At the same time fog computing is also part of the broader definition and evolution of cloud which IDC calls Cloud 2.0 and encompasses industry clouds and cloud everywhere, including fog.

Edge computing, as a term and an architecture as said exists since longer. However, in the scope of the Industrial IoT edge computing is focused on devices and technologies that are attached to the things in the Internet of Things as this blog post from GE explains. An example of such devices: industrial machines. Fog networks on the other hand focus more on the edge devices that speak to each other, including IoT gateways GE further explains and as you can read below.

As the IoT is all about connecting what was previously unconnected in order to acquire, analyze and leverage data from the assets and devices that contribute to our goals (and still then, a lot of it remains unused) then all the data from connected assets, which could be those industrial machines such as robots, generators, intelligent building components, anything really, we need an architecture to enable this. Both fog computing and edge computing are such architectures with a few essential goals: speed in general and in critical or remote contexts; saving bandwidth, storage, time and costs by limiting the data that needs to be transmitted (as we moved the intelligence to the edge instead and, by definition, decrease network latency).

The difference between the two architectures, fog computing and edge computing, resides in where the intelligence and computing power needed to achieve all those goals sits, as is tackled in this great article where David King of FogHorn Systems and Matt Newton of Opto 22 explain it to author David Greenfield.
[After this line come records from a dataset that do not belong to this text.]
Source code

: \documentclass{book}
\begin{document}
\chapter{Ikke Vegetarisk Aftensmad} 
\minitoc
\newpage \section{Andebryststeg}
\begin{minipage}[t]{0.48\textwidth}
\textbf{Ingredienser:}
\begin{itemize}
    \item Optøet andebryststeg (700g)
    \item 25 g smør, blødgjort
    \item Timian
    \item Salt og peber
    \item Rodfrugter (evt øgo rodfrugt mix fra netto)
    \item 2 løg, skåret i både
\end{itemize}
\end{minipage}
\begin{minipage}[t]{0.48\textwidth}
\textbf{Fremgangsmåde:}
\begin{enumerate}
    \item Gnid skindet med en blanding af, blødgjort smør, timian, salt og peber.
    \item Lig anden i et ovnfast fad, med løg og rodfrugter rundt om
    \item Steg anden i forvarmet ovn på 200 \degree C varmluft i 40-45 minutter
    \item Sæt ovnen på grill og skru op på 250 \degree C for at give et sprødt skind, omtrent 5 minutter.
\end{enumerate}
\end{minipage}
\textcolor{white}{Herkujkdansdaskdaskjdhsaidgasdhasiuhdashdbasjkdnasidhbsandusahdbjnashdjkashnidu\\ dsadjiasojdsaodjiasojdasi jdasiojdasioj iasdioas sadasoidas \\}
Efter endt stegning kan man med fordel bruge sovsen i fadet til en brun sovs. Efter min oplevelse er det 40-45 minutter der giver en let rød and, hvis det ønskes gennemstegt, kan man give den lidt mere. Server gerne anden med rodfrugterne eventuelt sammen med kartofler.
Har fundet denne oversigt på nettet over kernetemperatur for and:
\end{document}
In a nutshell, quoting, “edge computing pushes the intelligence, processing power and communication capabilities of an edge gateway or appliance directly into devices like programmable automation controllers” (compare with the GE post). Fog computing, fog networking or fogging on the other hand brings the intelligence to the local area network level and the device or thing, whereby data gets processed in a fog node or in an IoT gateway.

OK, there is more to it than that (both do have their proponents) but hopefully we can now speak about edge computing, knowing that at least we said there is a difference. The main thing to remember? Edge computing is key for IoT and intelligence is shifting to the edge. And data, speed and analytics are important.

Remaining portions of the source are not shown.